● **Work request**: The output is the lines below from the one with "2. Navigate to" through the one with "2. **Select a", both included, printed exactly and with no other line.

● **Dataset records**:
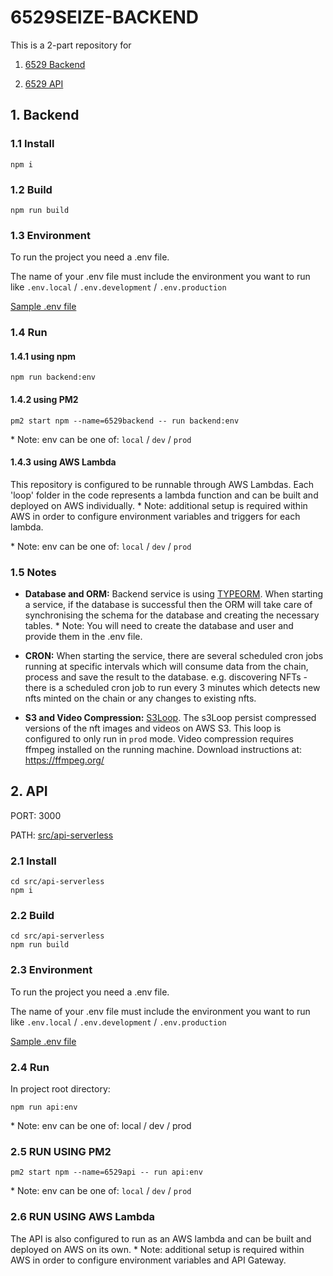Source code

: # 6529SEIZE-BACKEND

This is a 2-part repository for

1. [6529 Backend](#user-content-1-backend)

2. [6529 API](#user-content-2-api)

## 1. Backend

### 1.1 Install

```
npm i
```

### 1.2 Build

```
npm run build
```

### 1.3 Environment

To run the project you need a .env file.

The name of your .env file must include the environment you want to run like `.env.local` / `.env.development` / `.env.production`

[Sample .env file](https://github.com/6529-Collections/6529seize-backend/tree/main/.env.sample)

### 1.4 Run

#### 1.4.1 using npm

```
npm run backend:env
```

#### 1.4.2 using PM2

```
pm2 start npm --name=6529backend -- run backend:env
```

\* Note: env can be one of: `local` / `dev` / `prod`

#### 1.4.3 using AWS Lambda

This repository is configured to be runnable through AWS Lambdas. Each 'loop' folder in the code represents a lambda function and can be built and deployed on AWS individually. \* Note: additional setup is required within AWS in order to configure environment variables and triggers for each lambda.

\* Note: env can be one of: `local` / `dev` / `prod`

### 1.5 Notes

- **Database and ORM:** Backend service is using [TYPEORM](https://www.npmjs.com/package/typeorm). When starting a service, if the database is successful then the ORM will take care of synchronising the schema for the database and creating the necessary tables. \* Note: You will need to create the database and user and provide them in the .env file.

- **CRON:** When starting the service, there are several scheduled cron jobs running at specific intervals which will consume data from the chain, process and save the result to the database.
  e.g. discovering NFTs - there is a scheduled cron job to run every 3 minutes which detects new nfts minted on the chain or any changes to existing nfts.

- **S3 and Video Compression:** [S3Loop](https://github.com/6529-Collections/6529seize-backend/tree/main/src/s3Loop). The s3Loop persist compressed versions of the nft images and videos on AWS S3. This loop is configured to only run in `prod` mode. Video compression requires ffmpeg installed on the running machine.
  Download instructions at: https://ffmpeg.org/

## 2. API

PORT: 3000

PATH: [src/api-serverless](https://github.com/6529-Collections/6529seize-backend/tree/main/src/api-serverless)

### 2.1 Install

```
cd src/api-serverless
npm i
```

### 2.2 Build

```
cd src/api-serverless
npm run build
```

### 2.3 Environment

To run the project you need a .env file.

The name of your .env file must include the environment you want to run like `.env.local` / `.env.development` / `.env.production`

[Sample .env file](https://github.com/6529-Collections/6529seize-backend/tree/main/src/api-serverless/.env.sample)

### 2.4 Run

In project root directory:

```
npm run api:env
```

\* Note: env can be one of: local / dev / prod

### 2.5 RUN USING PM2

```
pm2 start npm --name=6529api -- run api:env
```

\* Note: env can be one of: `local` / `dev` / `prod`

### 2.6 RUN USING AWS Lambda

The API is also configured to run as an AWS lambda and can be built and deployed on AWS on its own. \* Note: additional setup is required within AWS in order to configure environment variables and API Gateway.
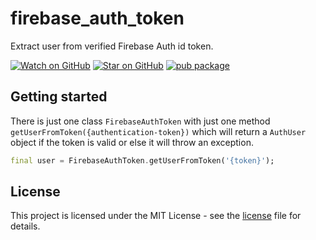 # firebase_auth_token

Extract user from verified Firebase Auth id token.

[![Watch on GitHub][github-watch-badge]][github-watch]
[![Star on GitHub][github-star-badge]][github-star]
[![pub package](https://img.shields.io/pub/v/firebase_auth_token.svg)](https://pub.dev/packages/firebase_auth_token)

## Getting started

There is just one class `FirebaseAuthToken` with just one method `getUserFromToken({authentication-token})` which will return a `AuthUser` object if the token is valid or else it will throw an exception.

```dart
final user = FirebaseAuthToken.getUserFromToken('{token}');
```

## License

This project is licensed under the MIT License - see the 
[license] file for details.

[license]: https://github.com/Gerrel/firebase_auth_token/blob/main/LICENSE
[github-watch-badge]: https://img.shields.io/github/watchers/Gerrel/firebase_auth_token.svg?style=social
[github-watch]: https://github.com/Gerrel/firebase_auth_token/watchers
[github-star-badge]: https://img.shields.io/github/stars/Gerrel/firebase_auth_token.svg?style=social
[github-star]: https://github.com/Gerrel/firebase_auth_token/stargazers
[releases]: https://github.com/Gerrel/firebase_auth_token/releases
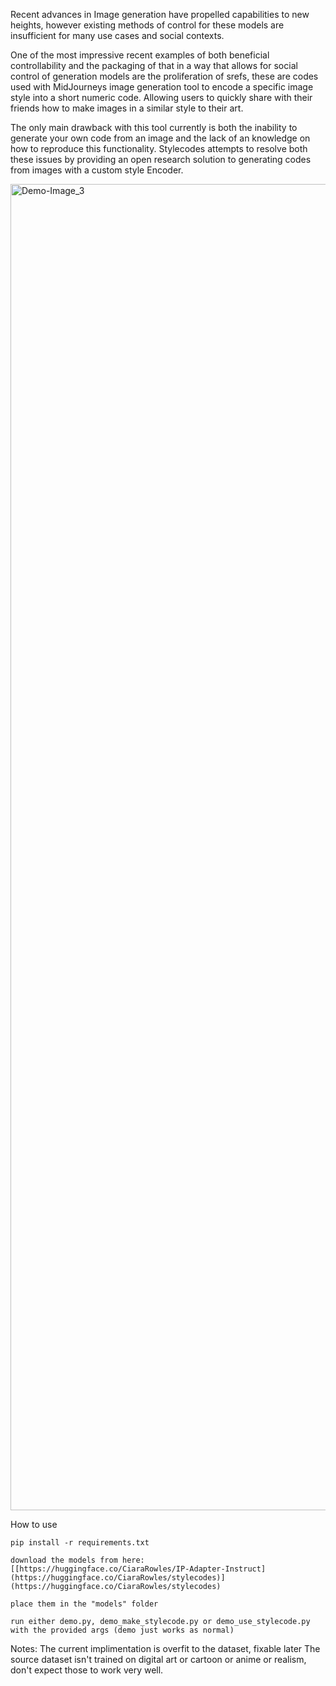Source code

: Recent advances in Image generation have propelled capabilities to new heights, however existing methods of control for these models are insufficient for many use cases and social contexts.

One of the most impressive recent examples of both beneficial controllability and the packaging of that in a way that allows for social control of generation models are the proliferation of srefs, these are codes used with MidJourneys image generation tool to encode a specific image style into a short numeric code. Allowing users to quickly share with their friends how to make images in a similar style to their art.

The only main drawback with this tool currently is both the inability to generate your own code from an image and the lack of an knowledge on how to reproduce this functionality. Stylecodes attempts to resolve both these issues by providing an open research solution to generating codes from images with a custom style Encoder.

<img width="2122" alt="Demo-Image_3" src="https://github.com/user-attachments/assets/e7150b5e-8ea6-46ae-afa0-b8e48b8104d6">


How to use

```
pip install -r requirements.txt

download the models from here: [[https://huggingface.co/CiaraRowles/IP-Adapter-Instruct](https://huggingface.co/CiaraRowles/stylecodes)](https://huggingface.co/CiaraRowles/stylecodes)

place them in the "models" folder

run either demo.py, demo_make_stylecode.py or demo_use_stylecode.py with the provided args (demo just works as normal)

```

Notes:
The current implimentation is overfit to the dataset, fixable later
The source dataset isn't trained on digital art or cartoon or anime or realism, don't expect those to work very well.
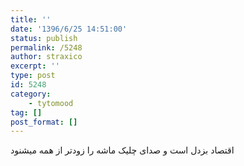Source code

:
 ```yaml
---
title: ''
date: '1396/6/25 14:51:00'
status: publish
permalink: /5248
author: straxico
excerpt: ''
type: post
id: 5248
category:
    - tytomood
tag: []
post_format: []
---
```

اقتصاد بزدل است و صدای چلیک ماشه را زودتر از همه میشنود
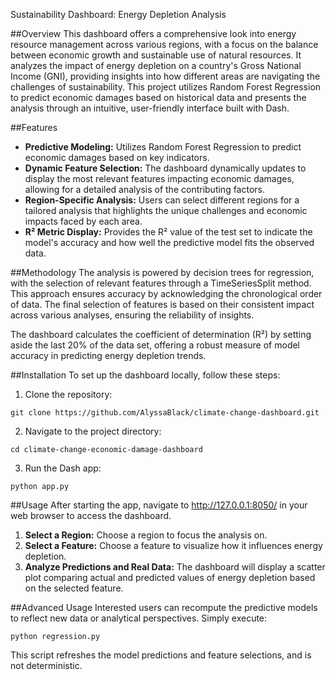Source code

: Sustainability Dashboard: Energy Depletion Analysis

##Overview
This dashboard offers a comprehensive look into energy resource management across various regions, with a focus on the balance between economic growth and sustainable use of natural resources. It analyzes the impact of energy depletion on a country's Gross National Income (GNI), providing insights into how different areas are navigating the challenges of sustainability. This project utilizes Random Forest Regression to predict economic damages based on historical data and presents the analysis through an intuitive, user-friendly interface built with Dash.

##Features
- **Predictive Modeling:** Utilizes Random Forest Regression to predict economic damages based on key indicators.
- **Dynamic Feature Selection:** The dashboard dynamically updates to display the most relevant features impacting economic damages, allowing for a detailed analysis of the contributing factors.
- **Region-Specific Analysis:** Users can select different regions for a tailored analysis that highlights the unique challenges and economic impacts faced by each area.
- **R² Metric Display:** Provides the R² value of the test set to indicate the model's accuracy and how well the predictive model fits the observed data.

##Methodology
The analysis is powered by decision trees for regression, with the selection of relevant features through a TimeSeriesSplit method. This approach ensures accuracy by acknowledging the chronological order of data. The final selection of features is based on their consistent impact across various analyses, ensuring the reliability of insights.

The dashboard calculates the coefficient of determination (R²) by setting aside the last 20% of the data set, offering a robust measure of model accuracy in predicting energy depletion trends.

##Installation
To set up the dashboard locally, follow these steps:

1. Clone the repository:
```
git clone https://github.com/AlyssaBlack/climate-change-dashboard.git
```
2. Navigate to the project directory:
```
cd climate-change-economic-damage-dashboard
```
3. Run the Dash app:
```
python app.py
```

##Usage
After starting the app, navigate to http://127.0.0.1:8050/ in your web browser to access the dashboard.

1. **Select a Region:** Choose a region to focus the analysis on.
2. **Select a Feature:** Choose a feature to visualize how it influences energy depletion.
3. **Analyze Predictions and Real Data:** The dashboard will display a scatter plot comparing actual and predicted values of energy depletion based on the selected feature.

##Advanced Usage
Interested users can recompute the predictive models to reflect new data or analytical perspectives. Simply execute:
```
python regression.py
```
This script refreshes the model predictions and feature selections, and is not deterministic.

* * *

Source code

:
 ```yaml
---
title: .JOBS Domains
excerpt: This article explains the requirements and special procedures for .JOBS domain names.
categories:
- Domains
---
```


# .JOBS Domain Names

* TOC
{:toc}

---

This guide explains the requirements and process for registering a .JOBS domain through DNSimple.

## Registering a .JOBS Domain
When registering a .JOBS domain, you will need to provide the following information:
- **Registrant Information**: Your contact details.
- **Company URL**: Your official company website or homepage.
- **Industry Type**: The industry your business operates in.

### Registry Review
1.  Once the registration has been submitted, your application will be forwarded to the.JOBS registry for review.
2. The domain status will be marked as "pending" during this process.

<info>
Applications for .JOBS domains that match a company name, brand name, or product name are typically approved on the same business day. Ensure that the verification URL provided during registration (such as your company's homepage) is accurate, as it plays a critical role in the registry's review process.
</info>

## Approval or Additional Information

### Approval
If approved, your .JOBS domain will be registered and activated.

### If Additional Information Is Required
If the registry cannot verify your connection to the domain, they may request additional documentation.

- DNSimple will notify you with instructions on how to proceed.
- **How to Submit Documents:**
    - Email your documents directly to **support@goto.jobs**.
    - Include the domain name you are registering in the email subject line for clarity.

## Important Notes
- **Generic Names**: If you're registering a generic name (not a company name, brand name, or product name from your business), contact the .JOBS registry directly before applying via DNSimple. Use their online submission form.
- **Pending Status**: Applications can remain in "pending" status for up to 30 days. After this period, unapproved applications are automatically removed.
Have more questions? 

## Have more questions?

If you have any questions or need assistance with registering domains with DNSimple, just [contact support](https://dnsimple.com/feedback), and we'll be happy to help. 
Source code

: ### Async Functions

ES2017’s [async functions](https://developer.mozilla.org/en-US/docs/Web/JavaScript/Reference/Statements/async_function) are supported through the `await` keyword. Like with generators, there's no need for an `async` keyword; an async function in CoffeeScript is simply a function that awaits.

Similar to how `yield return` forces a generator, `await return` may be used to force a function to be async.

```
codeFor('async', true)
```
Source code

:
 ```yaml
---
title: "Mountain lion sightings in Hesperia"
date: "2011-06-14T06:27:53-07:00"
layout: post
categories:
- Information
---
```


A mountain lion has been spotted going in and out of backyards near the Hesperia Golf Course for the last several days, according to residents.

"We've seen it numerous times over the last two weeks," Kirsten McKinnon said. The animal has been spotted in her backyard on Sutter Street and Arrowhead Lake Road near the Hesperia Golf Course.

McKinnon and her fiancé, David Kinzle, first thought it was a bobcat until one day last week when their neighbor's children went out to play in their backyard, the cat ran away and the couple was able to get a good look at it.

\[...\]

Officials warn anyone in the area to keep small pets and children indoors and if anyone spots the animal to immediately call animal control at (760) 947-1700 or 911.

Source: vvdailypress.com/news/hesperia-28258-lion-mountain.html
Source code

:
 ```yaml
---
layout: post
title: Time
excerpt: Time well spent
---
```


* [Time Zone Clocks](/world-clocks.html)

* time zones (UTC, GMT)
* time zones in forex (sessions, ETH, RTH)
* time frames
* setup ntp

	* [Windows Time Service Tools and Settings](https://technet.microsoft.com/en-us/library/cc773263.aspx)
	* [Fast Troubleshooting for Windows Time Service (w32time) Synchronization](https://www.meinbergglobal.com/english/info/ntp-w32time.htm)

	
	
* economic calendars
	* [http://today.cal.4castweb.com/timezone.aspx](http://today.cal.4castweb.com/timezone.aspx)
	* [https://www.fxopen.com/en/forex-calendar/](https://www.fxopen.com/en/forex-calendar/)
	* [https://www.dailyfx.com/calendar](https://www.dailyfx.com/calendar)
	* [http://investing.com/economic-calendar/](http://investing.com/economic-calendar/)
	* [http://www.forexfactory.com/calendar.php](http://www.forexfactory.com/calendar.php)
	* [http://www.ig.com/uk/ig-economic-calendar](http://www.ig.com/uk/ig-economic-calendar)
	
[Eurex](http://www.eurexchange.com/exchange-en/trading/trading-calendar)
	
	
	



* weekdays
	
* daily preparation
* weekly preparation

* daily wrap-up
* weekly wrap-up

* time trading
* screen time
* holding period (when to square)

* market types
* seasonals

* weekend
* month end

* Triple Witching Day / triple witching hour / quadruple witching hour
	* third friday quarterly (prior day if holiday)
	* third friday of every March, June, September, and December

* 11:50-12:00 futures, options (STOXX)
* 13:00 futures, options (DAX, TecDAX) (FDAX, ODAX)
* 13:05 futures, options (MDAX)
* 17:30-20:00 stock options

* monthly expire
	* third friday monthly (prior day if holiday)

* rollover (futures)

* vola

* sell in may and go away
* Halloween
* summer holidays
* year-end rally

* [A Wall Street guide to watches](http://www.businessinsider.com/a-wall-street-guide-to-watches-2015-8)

● **Answer for this exercise**:
2. Navigate to the project directory:
```
cd climate-change-economic-damage-dashboard
```
3. Run the Dash app:
```
python app.py
```

##Usage
After starting the app, navigate to http://127.0.0.1:8050/ in your web browser to access the dashboard.

1. **Select a Region:** Choose a region to focus the analysis on.
2. **Select a Feature:** Choose a feature to visualize how it influences energy depletion.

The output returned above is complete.